Malaysia ex-PM pleads not guilty to money laundering charges
KUALA LUMPUR, Malaysia (AP) — Former Malaysian Prime Minister Najib Razak pleaded not guilty Wednesday to three new money-laundering charges related to the alleged multibillion-dollar looting of a state investment fund that led to his stunning electoral defeat three months ago.
Dressed in a grey suit, Najib was calm and spoke softly as he entered his plea in the High Court. He has previously accused Malaysia’s new government of seeking political vengeance and vowed to clear his name in his trial.
Najib, 65, had pleaded not guilty last month to abuse of power and three counts of criminal breach of trust.

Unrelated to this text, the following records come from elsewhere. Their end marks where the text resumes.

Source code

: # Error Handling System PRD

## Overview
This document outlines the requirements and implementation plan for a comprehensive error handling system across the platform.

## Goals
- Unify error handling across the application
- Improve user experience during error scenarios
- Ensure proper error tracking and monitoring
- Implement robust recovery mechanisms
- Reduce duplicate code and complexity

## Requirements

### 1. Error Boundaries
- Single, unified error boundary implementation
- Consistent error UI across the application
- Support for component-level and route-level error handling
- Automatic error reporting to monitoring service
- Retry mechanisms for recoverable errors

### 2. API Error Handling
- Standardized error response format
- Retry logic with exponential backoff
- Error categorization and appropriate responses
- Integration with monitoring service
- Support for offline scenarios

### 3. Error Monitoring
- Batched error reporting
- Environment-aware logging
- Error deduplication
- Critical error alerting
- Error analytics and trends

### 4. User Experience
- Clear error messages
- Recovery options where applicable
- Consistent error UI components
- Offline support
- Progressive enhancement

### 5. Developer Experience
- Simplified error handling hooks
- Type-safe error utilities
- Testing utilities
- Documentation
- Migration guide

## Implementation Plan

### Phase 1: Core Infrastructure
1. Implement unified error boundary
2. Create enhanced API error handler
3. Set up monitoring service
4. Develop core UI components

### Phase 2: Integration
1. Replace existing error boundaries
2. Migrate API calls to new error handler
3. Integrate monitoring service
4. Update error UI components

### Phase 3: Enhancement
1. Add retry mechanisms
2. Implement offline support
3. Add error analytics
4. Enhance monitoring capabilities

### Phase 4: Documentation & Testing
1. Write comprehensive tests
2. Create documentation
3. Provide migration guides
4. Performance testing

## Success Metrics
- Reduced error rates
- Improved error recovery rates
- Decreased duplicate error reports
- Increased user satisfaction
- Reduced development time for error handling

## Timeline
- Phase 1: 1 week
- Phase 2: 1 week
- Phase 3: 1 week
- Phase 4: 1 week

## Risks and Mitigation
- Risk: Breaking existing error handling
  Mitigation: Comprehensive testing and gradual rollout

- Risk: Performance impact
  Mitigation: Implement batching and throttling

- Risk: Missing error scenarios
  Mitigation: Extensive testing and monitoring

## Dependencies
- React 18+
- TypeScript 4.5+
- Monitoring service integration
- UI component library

All of the charges against him involve the transfer of 42 million ringgit ($10.3 million) into his bank accounts from SRC International, a former unit of the 1MDB fund that international investigators say was looted of billions by Najib’s associates.
Abuse of power and breach of trust carry a maximum penalty of 20 years in prison for each count. Each money-laundering count carries a penalty of up to 15 years in prison and a fine of not less than five times the sum laundered.
Najib set up 1MDB when he took power in 2009 for the stated purpose of promoting economic development, but the fund amassed billions in debts and is being investigated in the U.S. and several other countries for alleged cross-border embezzlement and money laundering.
After leaked documents exposed the scandal, Najib sacked critics in his government, muzzled the media and quashed investigations. Public anger led to the defeat of Najib’s long-ruling coalition in May 9 elections and ushered in the first change of power since Malaysia gained independence from Britain in 1957.
The new government reopened the investigations stifled under Najib’s rule and barred him and his wife from leaving the country. Police also seized jewelry and valuables valued at more than 1.1 billion ringgit ($270.2 million) from properties linked to Najib.
His case Wednesday was heard by a new judge after the previous judge, who is the brother of a senior official in Najib’s Malay party, was transferred to another court.
Najib’s lawyer Muhammad Shafee Abdullah questioned why the previous judge was suddenly transferred out even though there were no applications to remove him. Prosecutors said the transfer of judges was a normal procedure.
The court will resume Friday to hear a bid by Shafee for a gag order to bar the media from reporting on the merits of the case. The judge is expected to set trial dates then.